Abbreviations: AUC, area under the receiver operating characteristic curve

Previous work on the imperfect gold standard

The effect of imperfect reference standards has in general been neglected in the expanding clinical literature on diagnostic test accuracy. In the biostatistical literature, several approaches based on the assumption of conditional independence have been proposed. If the gold standard has a known false positive and false negative rate, and the true disease prevalence is known, then the apparent sensitivity and specificity of a new diagnostic test can be calculated [24]. Unfortunately, the required parameters are not usually known with certainty. Hui and Walter have proposed a method to estimate the error rate of a diagnostic test even when the error rates of the gold standard are unknown by applying both tests simultaneously in two populations with different prevalences of disease [5]. Walter and Irwig [6] have reviewed latent class models for use when no gold standard exists at all; the approach requires a minimum of three (imperfect) diagnostic tests and the use of maximum likelihood techniques to yield estimates of disease prevalence and test accuracy. All of these approaches make the assumption of conditional independence of the new diagnostic test and the gold standard, which may not be a reasonable assumption in many clinical settings. Analytical approaches that incorporate conditional dependence have been described by Vacek[7] and Phelps et al.[4] Alonzo and Pepe [8] have proposed a composite reference standard test to overcome deficiencies with other methods.

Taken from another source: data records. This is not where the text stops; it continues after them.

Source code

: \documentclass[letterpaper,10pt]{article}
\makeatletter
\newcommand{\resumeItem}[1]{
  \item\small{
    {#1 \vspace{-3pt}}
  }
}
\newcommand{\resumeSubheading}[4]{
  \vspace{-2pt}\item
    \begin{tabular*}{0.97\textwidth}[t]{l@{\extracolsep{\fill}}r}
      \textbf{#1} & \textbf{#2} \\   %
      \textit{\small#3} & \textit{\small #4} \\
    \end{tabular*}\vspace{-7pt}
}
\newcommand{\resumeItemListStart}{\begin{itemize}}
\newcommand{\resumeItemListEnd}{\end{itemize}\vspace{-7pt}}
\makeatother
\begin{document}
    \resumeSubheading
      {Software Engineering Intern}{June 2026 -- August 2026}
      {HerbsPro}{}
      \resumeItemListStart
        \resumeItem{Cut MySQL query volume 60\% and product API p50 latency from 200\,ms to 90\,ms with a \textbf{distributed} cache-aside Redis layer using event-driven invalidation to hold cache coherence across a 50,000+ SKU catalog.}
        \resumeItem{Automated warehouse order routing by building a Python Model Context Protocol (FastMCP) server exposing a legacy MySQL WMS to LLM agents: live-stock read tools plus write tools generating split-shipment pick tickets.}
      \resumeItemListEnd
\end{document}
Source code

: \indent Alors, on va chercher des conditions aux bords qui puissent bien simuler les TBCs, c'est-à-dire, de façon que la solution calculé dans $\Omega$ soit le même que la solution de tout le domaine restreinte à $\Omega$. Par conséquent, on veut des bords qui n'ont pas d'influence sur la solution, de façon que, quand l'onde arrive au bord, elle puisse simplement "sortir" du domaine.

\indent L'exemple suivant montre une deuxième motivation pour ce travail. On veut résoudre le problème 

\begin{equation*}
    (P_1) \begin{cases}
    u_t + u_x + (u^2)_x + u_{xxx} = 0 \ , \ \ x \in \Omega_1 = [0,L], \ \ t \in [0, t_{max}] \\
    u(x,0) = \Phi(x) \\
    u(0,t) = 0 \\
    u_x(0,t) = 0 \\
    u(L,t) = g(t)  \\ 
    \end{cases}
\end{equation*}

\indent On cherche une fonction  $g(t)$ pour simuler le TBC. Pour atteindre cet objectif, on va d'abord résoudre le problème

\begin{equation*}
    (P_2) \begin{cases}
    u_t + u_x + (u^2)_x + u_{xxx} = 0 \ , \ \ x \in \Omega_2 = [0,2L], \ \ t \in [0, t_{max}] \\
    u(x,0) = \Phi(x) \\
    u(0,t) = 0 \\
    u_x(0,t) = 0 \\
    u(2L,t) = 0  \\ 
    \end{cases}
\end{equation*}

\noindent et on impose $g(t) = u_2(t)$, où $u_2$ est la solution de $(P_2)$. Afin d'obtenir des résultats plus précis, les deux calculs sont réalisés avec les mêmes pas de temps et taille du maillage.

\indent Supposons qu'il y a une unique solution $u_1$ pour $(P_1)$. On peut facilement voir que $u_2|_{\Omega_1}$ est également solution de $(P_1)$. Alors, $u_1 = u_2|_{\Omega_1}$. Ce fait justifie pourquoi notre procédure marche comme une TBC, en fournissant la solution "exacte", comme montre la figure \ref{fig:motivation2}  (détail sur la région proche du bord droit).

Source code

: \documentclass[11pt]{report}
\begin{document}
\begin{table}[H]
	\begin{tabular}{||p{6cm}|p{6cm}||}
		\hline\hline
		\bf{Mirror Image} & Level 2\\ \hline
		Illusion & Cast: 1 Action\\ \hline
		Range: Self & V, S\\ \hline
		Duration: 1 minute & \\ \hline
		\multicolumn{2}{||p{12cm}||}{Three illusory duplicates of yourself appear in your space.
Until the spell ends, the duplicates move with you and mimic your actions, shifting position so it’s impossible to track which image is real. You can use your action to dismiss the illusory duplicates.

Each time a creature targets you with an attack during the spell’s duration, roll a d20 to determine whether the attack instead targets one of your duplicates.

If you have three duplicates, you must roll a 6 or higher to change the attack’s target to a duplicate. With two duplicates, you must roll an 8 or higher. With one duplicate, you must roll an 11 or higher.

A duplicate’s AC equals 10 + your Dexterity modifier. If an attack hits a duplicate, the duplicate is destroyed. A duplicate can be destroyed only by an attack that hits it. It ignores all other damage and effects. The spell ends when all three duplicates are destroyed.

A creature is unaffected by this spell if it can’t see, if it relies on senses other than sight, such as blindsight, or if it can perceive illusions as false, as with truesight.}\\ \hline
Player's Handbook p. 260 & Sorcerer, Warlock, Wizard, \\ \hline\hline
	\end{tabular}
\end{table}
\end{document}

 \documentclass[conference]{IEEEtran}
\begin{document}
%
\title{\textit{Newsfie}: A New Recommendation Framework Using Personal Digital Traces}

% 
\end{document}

Non-creatinine based endpoints for biomarker studies

Longer-term outcomes such as mortality, or the eventual need for renal replacement therapy, may be used to compare a new biomarker against an imperfect gold standard. Indeed, troponin’s association with mortality [911], in conjunction with its known tissue specificity[12], contributed to its adoption for the diagnosis of myocardial infarction[13]. One difficulty with extrapolating this approach to AKI biomarker studies may be the large sample sizes required for statistical power, the long latency between an episode of kidney injury and outcomes such as progressive CKD, and confounding by other risk factors and clinical events.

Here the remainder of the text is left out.